How High-intensity Exercise Boosts Memory

The health advantages of high-intensity exercise are widely known but new research from McMaster University points to another major benefit: Better memory. The findings could have implications for an ageing population, which is grappling with the growing problem of catastrophic diseases such as dementia and Alzheimer’s. The study, published in the ‘Journal of Cognitive Neuroscience’, shines light on how scientists have found that six weeks of intense exercise – short bouts of interval training over the course of 20 minutes – showed significant improvements in what is known as high-interference memory which, for example, allows us to distinguish our car from another of the same make and model.

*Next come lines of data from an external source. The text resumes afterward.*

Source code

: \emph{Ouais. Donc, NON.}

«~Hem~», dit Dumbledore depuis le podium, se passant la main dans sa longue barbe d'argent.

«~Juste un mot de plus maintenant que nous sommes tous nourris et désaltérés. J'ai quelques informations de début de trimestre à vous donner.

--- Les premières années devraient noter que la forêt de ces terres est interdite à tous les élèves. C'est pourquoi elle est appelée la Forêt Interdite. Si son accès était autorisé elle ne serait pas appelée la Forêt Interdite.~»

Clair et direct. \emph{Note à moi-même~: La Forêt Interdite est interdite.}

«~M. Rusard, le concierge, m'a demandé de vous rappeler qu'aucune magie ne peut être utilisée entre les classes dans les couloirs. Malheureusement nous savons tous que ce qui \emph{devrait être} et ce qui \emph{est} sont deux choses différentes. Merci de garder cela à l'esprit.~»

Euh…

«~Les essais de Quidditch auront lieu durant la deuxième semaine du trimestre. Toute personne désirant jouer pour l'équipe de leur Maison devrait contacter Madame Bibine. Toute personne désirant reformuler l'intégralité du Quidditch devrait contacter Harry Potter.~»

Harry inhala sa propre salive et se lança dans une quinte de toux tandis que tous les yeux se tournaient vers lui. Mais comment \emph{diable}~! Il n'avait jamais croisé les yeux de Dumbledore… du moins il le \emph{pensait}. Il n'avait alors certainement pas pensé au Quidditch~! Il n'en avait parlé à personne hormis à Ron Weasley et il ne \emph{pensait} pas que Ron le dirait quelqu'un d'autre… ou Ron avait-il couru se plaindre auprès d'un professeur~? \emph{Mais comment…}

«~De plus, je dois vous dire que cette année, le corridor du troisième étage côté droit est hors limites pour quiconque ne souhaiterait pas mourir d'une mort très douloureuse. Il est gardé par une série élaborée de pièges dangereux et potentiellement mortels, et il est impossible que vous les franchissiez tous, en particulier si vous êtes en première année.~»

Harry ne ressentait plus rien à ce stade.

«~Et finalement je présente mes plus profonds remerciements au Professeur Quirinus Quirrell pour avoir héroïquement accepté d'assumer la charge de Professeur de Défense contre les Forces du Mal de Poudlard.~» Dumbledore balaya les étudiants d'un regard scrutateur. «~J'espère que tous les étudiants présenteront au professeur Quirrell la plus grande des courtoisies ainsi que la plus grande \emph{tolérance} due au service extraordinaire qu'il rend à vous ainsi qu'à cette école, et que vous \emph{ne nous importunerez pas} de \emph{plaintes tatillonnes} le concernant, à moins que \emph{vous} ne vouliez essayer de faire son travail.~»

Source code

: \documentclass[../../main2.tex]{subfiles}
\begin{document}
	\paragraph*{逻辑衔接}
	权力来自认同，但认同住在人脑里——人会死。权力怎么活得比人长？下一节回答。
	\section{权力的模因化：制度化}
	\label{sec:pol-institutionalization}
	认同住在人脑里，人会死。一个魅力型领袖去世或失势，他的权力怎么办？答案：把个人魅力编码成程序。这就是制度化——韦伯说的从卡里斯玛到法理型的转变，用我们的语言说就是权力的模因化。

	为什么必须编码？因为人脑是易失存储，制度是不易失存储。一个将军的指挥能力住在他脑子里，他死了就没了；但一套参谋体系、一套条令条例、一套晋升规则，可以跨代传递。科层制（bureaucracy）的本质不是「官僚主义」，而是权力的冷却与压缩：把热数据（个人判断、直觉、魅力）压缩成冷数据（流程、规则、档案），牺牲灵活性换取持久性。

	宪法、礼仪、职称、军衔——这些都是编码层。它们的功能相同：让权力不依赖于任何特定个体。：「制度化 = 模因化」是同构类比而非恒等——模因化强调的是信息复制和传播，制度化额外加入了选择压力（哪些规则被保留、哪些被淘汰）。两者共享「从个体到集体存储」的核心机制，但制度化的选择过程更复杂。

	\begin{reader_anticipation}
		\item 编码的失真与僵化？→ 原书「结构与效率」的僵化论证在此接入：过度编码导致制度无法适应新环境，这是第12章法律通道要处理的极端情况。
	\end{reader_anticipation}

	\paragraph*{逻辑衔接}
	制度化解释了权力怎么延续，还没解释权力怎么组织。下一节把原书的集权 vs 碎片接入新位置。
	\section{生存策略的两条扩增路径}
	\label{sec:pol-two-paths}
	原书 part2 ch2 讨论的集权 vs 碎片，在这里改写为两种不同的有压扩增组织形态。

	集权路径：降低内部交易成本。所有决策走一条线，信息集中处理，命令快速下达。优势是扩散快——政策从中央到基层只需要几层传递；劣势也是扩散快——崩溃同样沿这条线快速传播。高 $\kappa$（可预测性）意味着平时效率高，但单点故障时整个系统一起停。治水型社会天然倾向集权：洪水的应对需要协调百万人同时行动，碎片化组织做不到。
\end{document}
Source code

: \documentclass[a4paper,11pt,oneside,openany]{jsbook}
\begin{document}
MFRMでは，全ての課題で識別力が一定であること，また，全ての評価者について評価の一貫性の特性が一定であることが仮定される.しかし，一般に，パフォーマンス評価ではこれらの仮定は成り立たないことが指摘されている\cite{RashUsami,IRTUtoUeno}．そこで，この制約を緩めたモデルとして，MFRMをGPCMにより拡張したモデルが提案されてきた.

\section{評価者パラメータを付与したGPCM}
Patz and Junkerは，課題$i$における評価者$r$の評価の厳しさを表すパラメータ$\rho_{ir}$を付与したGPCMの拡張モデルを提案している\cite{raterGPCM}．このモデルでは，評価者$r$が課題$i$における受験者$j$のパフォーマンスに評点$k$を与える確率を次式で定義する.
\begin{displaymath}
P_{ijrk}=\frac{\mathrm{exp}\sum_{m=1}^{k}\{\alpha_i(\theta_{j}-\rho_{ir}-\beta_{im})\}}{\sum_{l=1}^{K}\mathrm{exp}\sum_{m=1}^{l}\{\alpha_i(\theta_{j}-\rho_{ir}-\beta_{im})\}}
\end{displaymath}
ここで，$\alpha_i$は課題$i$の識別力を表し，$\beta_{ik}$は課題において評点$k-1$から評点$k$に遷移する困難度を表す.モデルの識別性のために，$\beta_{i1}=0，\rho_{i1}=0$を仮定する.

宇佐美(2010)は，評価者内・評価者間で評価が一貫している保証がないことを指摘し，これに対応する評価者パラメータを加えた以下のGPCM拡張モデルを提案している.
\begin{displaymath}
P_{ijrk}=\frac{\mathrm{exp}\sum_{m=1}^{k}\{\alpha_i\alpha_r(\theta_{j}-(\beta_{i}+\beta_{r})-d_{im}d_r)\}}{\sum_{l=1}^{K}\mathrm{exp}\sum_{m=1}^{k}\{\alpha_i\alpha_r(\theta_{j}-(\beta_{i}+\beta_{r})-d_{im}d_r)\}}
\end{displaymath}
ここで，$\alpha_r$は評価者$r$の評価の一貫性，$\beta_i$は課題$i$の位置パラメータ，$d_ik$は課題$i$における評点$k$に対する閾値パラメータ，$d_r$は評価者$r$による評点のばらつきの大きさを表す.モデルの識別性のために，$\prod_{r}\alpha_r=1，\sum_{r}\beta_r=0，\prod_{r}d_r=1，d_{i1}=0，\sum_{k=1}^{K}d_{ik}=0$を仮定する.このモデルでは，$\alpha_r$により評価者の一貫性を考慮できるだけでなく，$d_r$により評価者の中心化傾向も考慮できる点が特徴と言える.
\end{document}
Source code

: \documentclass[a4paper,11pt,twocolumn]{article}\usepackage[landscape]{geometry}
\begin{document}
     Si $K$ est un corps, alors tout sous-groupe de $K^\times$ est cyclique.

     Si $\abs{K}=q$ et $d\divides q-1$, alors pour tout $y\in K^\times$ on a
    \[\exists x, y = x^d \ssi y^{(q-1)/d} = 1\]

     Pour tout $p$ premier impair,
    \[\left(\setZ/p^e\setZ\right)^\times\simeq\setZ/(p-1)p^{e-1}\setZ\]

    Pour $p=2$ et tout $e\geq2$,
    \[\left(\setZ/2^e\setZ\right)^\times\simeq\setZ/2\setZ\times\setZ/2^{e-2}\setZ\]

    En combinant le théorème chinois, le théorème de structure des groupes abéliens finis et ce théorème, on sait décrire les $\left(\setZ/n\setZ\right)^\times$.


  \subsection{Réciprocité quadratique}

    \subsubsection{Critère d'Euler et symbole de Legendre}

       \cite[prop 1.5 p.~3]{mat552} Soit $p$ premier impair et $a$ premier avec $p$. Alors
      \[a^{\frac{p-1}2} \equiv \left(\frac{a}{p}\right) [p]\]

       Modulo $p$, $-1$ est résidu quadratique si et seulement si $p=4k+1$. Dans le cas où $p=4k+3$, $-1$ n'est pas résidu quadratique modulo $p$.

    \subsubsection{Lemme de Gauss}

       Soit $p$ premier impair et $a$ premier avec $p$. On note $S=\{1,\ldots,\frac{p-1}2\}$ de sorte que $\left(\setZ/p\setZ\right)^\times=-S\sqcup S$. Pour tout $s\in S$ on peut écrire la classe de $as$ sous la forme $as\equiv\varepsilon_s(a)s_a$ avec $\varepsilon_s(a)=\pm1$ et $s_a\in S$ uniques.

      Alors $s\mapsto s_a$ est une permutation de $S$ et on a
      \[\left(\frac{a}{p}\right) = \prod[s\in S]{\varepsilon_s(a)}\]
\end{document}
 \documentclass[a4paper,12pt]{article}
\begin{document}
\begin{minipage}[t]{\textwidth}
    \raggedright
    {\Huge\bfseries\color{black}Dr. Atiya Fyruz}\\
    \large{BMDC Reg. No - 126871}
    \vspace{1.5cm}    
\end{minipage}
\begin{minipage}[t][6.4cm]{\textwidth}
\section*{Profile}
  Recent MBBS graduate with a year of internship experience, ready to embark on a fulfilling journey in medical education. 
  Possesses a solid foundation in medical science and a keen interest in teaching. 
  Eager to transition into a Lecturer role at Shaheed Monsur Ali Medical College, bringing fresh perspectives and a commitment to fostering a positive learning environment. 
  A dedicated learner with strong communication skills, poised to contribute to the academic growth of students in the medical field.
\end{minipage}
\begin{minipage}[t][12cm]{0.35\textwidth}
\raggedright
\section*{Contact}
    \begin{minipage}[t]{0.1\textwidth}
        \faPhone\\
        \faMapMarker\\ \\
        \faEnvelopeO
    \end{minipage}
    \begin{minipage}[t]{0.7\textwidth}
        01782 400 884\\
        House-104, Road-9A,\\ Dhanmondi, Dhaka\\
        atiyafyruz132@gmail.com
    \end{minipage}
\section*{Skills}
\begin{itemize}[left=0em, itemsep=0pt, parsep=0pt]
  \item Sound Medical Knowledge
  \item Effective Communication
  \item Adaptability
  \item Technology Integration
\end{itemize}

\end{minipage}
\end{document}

The findings are important because memory performance of the study participants increased over a relatively short period of time. For the study, 95 participants completed six weeks of exercise training, combined exercise and cognitive training or no training (the control group which did neither and remained sedentary). Both the exercise and combined training groups improved performance on a high-interference memory task, while the control group did not. The researchers also found that participants who experienced greater fitness gains also experienced greater increases in brain-derived neurotrophic factor (BDNF), a protein that supports the growth, function and survival of brain cells.

Says Jennifer Heisz, an assistant professor in the Department of Kinesiology at McMaster and lead author of the study, “Improvements in this type of memory from exercise might help to explain the previously established link between aerobic exercise and better academic performance. At the other end of our lifespan, as we reach our senior years, we might expect to see even greater benefits in individuals with memory impairment brought on by conditions such as dementia.”